Сомневаться в том, что за стереокино – завтрашний день, это так же наивно, как сомневаться в том, будет ли завтрашний день вообще!
Однако что дает нам в этом такую уверенность? Ведь то, что мы пока видим на экране, это – не более чем одинокие робинзонады!
И почти символично, что лучшее из того, что мы пока видели, – это именно экранное жизнеописание… Робинзона Крузо.
Но то, что мы увидели здесь в первую очередь, – пока что не более чем тот плот Робинзона внутри самой картины, который старается проскользнуть между лианами зарослей (один из наиболее убедительных стереокадров в фильме Андриевского) – [подобными «зарослями»] в судьбах стереокино являются сонмы еще не преодоленных трудностей.
Но близок день, когда в порты стереокино устремятся уже не только плоты отдельных робинзонад исканий, но на место их придут тройные галеры, фрегаты и галионы, мощные крейсера, броненосцы и дредноуты уже достигнутого[133].
Как и многие другие зрители, Эйзенштейн считает, что «Крузо» недостает внятной сюжетности, однако усматривает в зарождающемся советском стереокино метафорический потенциал[134]. Возникновение нового визуального фронтира в советском кинематографе было ознаменовано мучительно долгой сценой в конце фильма, в которой Крузо сидел на вершине холма и смотрел в телескоп.

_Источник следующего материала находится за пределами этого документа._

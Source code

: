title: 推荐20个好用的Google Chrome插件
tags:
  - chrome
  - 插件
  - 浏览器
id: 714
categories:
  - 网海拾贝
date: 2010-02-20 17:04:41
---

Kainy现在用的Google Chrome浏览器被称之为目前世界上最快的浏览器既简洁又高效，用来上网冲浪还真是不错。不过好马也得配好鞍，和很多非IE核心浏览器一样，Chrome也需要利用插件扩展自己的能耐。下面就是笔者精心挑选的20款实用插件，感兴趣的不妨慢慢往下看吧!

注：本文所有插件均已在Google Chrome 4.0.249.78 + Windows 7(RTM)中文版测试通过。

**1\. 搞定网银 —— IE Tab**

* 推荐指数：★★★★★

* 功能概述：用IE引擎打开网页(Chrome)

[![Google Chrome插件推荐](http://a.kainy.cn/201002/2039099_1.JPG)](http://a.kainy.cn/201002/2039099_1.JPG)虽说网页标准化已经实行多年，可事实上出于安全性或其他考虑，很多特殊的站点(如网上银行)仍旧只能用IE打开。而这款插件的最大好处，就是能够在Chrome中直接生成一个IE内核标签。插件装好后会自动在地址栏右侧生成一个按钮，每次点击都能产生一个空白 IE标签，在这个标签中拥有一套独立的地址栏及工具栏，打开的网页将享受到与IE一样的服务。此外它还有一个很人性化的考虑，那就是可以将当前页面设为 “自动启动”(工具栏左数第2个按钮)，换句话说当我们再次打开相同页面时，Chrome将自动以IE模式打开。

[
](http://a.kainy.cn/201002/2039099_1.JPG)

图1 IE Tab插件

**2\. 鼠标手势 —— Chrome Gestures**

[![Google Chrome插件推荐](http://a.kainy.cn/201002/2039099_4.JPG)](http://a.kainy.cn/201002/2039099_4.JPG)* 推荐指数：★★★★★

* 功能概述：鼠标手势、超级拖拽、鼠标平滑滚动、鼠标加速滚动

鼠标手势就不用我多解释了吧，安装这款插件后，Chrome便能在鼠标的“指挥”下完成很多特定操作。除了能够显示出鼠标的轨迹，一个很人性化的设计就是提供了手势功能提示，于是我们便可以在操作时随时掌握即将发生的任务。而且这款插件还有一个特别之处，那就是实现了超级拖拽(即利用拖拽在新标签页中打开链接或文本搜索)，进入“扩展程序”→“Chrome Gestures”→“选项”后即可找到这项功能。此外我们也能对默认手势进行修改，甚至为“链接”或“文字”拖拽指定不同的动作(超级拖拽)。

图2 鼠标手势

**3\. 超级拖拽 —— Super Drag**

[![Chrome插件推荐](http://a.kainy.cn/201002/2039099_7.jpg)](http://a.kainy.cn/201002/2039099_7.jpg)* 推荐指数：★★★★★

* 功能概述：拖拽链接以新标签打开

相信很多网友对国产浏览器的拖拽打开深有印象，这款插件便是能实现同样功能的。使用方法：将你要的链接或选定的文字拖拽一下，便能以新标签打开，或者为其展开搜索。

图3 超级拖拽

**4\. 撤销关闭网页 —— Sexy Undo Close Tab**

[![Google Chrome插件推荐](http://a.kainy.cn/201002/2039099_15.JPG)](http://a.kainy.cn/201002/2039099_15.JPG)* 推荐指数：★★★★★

Парадоксальная ассоциация между зрителем стереокино и Робинзоном Крузо – отделившимся представителем капиталистического общества – подразумевает, что к 1947 году идеологическая составляющая 3D-фильма уже не подвергалась критике, а то и вовсе игнорировалась. Но если бы зрители внимательно следили за каким-никаким, но все-таки сюжетом «Робинзона…», они обнаружили бы в структуре фильма немало политически неоднозначных моментов. Крузо был не просто капиталистом, отброшенным обратно в естественную среду: в самой первой главе «Капитала» Карл Маркс язвительно отмечает, что дисциплинированное, упорядоченное выживание Крузо, в ходе которого тот тщательно отмеряет потраченные на каждый объект человеко-часы, не может не быть свойственно участнику системы, пренебрегающей ценностью ради обмена, даже когда тот оказывается от этой системы отчужден. В свете марксистского прочтения пребывание Робинзона Крузо на острове – это, по сути, ранний капитализм, который ждет, когда коммодификация возымеет действие[135]. Ильф и Петров вторят этой критике в своем фельетоне «Как создавался Робинзон», в пух и прах разнося идеологические ограничения, неизбежные при экранизации классического сюжета в СССР (рассказ был напечатан в «Правде» еще в 1932 году)[136].
Со временем репутация Робинзона Крузо в СССР только крепла. Юрий Слезкин, к примеру, пишет, что преобразования сталинского литературного канона во многом обусловлены влиянием Дефо: герои, следуя примеру Крузо, начинают вести строгий учет товарам и ремеслам; все чаще подчеркивается их способность вести самодостаточную жизнь[137]. Однако это насильственное превращение Крузо в протосоциалиста не было лишено внутренних противоречий. Идеологически отсталым назвал сценарий Андриевского опять-таки Александров, безуспешно пытавшийся приостановить производство картины[138]. В чем-то он был прав: версии Андриевского действительно не хватает нюансов, которые могли бы сделать из персонажа узнаваемого социалиста. Самая пространная беседа в фильме – это затянувшийся (и так и не разрешившийся) спор между Робинзоном и Пятницей о существовании волшебства. Пятница упорно называет техническое мастерство Робинзона магией, но, вместо того чтобы разъяснить, сколько труда на самом деле требует эта «магия», Крузо лишь весело покачивает головой, отказываясь развенчивать суеверные представления собеседника о добыче огня и стрельбе из ружья. В «Человеке с киноаппаратом» Дзига Вертов умышленно разоблачает «магию» кинематографа, вводя в картину фигуру фокусника, чьи «фокусы» – лишь побочный продукт монтажа. Андриевский же разрешает спор между Робинзоном и Пятницей уклончивым «и да, и нет»: инженер, возможно, знает, как устроена иллюзия, однако, в отличие от вертовского фокусника, секретов своих зрителям никогда не выдаст.